YOUR ASSIGNMENT: Reproduce the entries below exactly, but only from the line containing "- ==artificial intelligence/" to the line containing "- ==chatbot和conversational AI可用于企业和customer/", inclusive.

Stored data entries
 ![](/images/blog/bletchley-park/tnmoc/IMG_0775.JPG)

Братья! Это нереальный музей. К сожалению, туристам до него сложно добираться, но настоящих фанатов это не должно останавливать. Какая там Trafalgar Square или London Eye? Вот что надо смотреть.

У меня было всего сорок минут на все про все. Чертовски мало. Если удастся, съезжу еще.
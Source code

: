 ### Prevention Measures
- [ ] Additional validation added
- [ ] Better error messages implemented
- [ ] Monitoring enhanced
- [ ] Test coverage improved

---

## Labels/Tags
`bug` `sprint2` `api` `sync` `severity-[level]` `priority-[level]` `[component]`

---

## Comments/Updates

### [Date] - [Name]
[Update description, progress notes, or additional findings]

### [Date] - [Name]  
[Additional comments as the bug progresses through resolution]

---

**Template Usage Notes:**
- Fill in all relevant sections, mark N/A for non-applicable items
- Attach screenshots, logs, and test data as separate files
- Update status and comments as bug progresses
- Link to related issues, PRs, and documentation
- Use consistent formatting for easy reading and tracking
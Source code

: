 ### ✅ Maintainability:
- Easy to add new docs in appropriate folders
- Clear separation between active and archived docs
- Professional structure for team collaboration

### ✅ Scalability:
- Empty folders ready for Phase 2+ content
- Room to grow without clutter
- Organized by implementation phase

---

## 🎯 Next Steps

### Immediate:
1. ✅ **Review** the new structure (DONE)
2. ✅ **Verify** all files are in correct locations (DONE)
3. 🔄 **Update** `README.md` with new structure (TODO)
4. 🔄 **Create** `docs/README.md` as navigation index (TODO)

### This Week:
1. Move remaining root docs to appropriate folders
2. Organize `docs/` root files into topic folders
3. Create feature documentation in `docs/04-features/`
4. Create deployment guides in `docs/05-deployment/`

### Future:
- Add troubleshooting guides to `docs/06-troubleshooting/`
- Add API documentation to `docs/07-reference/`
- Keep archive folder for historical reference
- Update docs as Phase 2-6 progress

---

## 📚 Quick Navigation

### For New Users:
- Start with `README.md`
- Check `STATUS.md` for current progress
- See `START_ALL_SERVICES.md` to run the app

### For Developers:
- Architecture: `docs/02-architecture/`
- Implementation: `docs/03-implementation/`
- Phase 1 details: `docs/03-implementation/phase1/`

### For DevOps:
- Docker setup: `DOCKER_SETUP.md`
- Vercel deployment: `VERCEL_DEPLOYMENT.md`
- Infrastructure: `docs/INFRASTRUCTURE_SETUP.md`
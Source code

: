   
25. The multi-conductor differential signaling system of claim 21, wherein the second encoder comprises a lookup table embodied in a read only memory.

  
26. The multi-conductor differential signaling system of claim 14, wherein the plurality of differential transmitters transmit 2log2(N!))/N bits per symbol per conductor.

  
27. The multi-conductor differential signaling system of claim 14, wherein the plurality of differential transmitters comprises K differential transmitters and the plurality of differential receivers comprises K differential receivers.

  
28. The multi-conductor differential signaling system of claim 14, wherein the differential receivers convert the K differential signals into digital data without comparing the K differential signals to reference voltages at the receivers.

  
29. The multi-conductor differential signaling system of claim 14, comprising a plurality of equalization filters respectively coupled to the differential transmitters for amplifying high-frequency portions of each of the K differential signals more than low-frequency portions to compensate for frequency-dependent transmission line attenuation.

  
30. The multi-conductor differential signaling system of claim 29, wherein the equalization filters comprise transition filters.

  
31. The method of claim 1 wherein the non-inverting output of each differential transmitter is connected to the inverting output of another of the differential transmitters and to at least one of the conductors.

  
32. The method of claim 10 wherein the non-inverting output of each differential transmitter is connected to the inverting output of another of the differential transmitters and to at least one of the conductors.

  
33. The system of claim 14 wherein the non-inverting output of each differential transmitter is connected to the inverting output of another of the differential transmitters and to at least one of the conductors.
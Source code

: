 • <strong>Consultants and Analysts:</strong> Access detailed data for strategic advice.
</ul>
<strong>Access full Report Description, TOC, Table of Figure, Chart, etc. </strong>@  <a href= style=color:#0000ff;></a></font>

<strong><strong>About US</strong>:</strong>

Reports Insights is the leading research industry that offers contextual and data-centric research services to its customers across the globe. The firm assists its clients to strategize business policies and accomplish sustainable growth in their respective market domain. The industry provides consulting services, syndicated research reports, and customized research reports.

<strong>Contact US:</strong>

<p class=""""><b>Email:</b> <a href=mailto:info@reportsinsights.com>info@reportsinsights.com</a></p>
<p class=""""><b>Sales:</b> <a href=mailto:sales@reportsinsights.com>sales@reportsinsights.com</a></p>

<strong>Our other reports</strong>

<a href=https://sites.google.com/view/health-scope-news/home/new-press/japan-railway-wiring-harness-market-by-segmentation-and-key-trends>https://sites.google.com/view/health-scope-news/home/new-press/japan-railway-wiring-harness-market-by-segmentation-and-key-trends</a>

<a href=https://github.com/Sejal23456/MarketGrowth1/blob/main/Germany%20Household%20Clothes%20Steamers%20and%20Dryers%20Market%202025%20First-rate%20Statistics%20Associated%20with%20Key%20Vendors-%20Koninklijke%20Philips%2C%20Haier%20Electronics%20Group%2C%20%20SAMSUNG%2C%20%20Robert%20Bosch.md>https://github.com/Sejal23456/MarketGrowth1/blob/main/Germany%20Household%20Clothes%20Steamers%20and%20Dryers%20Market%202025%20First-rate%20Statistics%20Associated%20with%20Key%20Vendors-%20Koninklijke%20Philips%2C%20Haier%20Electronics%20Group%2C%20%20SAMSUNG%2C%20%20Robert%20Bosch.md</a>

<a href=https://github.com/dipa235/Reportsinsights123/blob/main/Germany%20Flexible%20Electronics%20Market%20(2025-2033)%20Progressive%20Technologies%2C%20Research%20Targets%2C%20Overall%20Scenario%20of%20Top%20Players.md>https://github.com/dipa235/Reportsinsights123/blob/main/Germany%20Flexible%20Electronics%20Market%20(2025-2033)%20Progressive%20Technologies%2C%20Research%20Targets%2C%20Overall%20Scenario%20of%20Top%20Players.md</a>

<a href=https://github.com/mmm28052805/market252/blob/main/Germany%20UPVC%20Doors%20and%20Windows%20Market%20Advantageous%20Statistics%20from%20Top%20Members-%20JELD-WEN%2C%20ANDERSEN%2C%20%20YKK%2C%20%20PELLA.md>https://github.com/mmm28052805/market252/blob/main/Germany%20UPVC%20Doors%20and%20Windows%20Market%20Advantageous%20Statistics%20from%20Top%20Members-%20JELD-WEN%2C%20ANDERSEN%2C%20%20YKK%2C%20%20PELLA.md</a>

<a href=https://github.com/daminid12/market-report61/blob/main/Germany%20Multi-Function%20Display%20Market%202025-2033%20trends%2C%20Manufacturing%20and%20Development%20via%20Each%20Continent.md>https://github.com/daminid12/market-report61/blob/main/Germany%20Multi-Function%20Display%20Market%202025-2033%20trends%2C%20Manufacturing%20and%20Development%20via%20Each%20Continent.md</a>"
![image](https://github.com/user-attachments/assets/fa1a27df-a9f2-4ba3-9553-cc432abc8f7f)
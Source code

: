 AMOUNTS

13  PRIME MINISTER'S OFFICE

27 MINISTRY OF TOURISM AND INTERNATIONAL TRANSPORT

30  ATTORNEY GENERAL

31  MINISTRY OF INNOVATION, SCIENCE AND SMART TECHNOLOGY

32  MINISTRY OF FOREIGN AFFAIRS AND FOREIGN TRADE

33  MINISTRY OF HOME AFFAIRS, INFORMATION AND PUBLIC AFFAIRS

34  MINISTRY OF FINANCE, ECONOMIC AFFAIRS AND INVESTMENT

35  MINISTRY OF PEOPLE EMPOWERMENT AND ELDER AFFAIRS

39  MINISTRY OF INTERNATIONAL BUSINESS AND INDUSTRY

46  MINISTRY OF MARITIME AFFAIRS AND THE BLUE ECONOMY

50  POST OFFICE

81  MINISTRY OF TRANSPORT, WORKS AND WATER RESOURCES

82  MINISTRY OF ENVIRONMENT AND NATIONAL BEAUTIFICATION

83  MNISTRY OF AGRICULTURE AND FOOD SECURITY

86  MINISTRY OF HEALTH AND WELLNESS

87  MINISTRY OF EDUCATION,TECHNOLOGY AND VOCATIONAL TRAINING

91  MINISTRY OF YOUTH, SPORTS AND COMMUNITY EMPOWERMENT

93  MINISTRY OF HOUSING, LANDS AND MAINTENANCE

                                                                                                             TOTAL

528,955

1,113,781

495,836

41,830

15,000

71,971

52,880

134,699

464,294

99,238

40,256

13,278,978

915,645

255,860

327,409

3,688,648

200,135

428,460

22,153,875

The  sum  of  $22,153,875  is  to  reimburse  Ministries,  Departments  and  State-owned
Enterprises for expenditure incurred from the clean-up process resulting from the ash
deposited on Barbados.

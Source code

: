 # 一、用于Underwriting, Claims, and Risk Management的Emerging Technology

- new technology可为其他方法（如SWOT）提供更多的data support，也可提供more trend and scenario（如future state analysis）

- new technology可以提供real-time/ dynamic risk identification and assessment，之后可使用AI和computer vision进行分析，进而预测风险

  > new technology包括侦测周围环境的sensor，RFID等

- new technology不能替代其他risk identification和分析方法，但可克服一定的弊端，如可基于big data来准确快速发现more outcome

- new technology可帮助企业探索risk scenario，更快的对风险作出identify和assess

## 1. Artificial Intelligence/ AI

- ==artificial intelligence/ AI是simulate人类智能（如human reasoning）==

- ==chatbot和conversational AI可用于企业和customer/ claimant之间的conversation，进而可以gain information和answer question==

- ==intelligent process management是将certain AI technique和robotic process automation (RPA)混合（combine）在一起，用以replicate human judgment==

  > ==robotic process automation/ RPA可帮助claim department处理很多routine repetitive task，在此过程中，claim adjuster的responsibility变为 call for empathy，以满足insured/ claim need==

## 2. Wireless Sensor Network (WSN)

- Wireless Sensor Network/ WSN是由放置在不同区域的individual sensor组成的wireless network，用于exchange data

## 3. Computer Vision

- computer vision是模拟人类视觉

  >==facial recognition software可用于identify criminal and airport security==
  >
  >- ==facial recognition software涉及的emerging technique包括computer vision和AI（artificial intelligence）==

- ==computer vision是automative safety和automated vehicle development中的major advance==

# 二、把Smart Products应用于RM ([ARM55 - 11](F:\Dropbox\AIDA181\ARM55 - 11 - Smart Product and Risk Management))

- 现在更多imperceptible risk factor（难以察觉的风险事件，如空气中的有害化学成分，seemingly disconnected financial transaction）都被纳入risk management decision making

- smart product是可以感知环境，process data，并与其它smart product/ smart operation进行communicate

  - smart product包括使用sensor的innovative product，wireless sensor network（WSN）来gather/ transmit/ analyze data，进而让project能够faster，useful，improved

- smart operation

SOLUTION TO THIS PROBLEM:
- ==artificial intelligence/ AI是simulate人类智能（如human reasoning）==

- ==chatbot和conversational AI可用于企业和customer/ claimant之间的conversation，进而可以gain information和answer question==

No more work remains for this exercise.